Brandon LazovicAugust 27, 2020

Earlier this month, Google announced its plans to deprecate its Structured Data Testing Tool (SDTT) and replace it with the Rich Results Test (RR) for validating structured data. 

What Is Google’s Rich Result Tester Tool? 

Google’s rich results test was created in 2017 for the purpose of testing snippets and other ‘rich’ elements that are eligible to display in the search results. 

What’s The Difference Between Both Tools? 

Google’s Rich Result Tester offers a more accurate representation of how a page is displayed visually in the SERPs. 

It also allows users to test structured data within dynamically loaded content, a feature not offered by Google’s Structured Data Testing Tool, and renders desktop/mobile results for rich snippets. Another new feature is full alignment with Search Console reports.

Otherwise, both tools offer similar functionality, with the ability to test individual URLs for schema, or specific code snippets in JSON-LD, Microdata, and RDFa. 

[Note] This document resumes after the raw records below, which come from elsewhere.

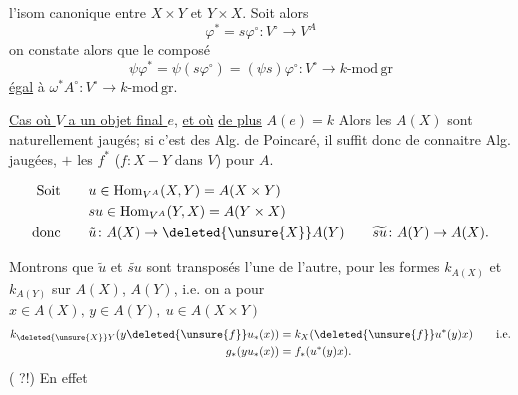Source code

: 
 l'isom canonique entre $X\times Y$ et $Y\times X$. Soit alors
\[
 \varphi^{*}=s\varphi^{\circ}\colon V^{\circ}\longrightarrow V^{A}
\]
on constate alors que le composé
\[
 \psi\varphi^{*}=\psi(s\varphi^{\circ})=(\psi s)\varphi^{\circ}
 \colon V^{\circ}\longrightarrow k\text{-}\mathrm{mod}\,\mathrm{gr}
\]
   \uline{égal} à $\omega^{*}A^{\circ}\colon V^{\circ}\longrightarrow k\text{-}\mathrm{mod}\,\mathrm{gr}$.


\uline{Cas où $V$ a un objet final $e$}, \uline{et où} \uline{de plus} $A(e)=k$  Alors les $A(X)$ sont naturellement jaugés; si c'est des Alg. de Poincaré, il suffit donc de connaitre  Alg. jaugées, $+$ les $f^{*}$ ($f\colon X\mathbin{-}Y$ dans $V$) pour  $A$.

\[
\begin{aligned}
 \text{Soit}\qquad &u\in\operatorname{Hom}_{V^{A}}(X,Y)=A(X\times Y)\\
 &su\in\operatorname{Hom}_{V^{A}}(Y,X)=A(Y\times X)\\
 \text{donc}\qquad &\tilde u\colon A(X)\to\deleted{\unsure{X}}A(Y)
 \qquad \widetilde{su}\colon A(Y)\to A(X).
\end{aligned}
\]

Montrons que  $\tilde u$ et $\widetilde{su}$ sont transposés l'une de l'autre, pour les formes $k_{A(X)}$ et $k_{A(Y)}$ sur $A(X)$, $A(Y)$, i.e. on a pour $x\in A(X),\,y\in A(Y),\ u\in A(X\times Y)$
\[
\begin{aligned}
 k_{\deleted{\unsure{X}}Y}(y\deleted{\unsure{f}}u_{*}(x))&=k_X(\deleted{\unsure{f}}u^{*}(y)x)\qquad \text{i.e.}\\
 g_{*}(yu_{*}(x))&=f_{*}(u^{*}(y)x).
\end{aligned}
\]
( ?!) En effet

However, one downside to the Rich Results tool is that it only tests types of schema that produce rich results, and not all schema markups (like it’s predecessor). Many users consider this to be a “downgrade” because RR only supports a narrow subset of Google-approved schemas. 

A proposed solution to this would be for Google to include an additional section such as “Non-Snippet Related Structured Data” for non-rich snippet markups, but we’ll have to see if this addition is made by Google. 

It also serves as a poor replacement as a debugger tool, as SDTT will show the specific line of code that’s resulting in warnings or errors, whereas RR sometimes displays “Page not eligible for rich results known by this test” without further explanation. For the time being, SEOs may have to use third-party structured data testing tools for debugging purposes. 

What’s Going To Happen To Google’s Structured Data Testing Tool? 

To allow for easier transition, Google will keep the deprecated SDTT available “for the time being,” but “strongly recommends you use the Rich Results Test to test and validate your structured data.”